[Source texts of formatted documents]
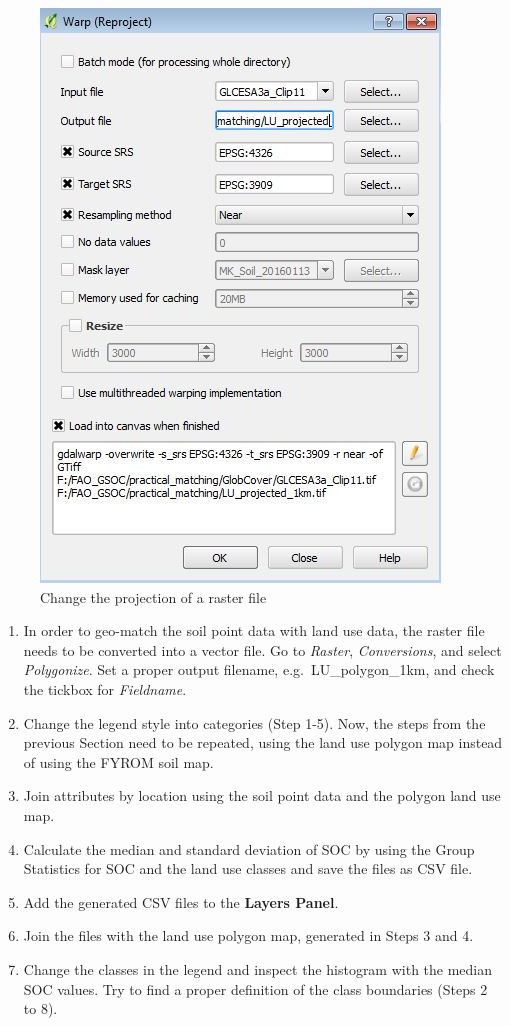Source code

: \documentclass[10pt,b5paper,]{book}
\providecommand{\tightlist}{%
  \setlength{\itemsep}{0pt}\setlength{\parskip}{0pt}}
\theoremstyle{definition}
\theoremstyle{definition}
\theoremstyle{definition}
\theoremstyle{remark}
\begin{document}
\begin{figure}

{\centering \includegraphics[width=0.8\linewidth]{images/Conv_upscaling9} 

}

\caption{Change the projection of a raster file}\label{fig:changeproj}
\end{figure}

\begin{enumerate}
\def\labelenumi{\arabic{enumi}.}
\setcounter{enumi}{3}
\tightlist
\item
  In order to geo-match the soil point data with land use data, the
  raster file needs to be converted into a vector file. Go to
  \emph{Raster}, \emph{Conversions}, and select \emph{Polygonize}. Set a
  proper output filename, e.g.~LU\_polygon\_1km, and check the tickbox
  for \emph{Fieldname}.
\item
  Change the legend style into categories (Step 1-5). Now, the steps
  from the previous Section need to be repeated, using the land use
  polygon map instead of using the FYROM soil map.
\item
  Join attributes by location using the soil point data and the polygon
  land use map.
\item
  Calculate the median and standard deviation of SOC by using the Group
  Statistics for SOC and the land use classes and save the files as CSV
  file.
\item
  Add the generated CSV files to the \textbf{Layers Panel}.
\item
  Join the files with the land use polygon map, generated in Steps 3 and
  4.
\item
  Change the classes in the legend and inspect the histogram with the
  median SOC values. Try to find a proper definition of the class
  boundaries (Steps 2 to 8).
\end{enumerate}
\end{document}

WHAT YOU ARE ASKED TO DO – When you transcribe the entries, reproduce each line exactly and skip any picture.

REPLY TO THE TASK –
Source code

: \documentclass[10pt,b5paper,]{book}
\providecommand{\tightlist}{%
  \setlength{\itemsep}{0pt}\setlength{\parskip}{0pt}}
\theoremstyle{definition}
\theoremstyle{definition}
\theoremstyle{definition}
\theoremstyle{remark}
\begin{document}
\begin{figure}

{\centering \includegraphics[width=0.8\linewidth]{images/Conv_upscaling9} 

}

\caption{Change the projection of a raster file}\label{fig:changeproj}
\end{figure}

\begin{enumerate}
\def\labelenumi{\arabic{enumi}.}
\setcounter{enumi}{3}
\tightlist
\item
  In order to geo-match the soil point data with land use data, the
  raster file needs to be converted into a vector file. Go to
  \emph{Raster}, \emph{Conversions}, and select \emph{Polygonize}. Set a
  proper output filename, e.g.~LU\_polygon\_1km, and check the tickbox
  for \emph{Fieldname}.
\item
  Change the legend style into categories (Step 1-5). Now, the steps
  from the previous Section need to be repeated, using the land use
  polygon map instead of using the FYROM soil map.
\item
  Join attributes by location using the soil point data and the polygon
  land use map.
\item
  Calculate the median and standard deviation of SOC by using the Group
  Statistics for SOC and the land use classes and save the files as CSV
  file.
\item
  Add the generated CSV files to the \textbf{Layers Panel}.
\item
  Join the files with the land use polygon map, generated in Steps 3 and
  4.
\item
  Change the classes in the legend and inspect the histogram with the
  median SOC values. Try to find a proper definition of the class
  boundaries (Steps 2 to 8).
\end{enumerate}
\end{document}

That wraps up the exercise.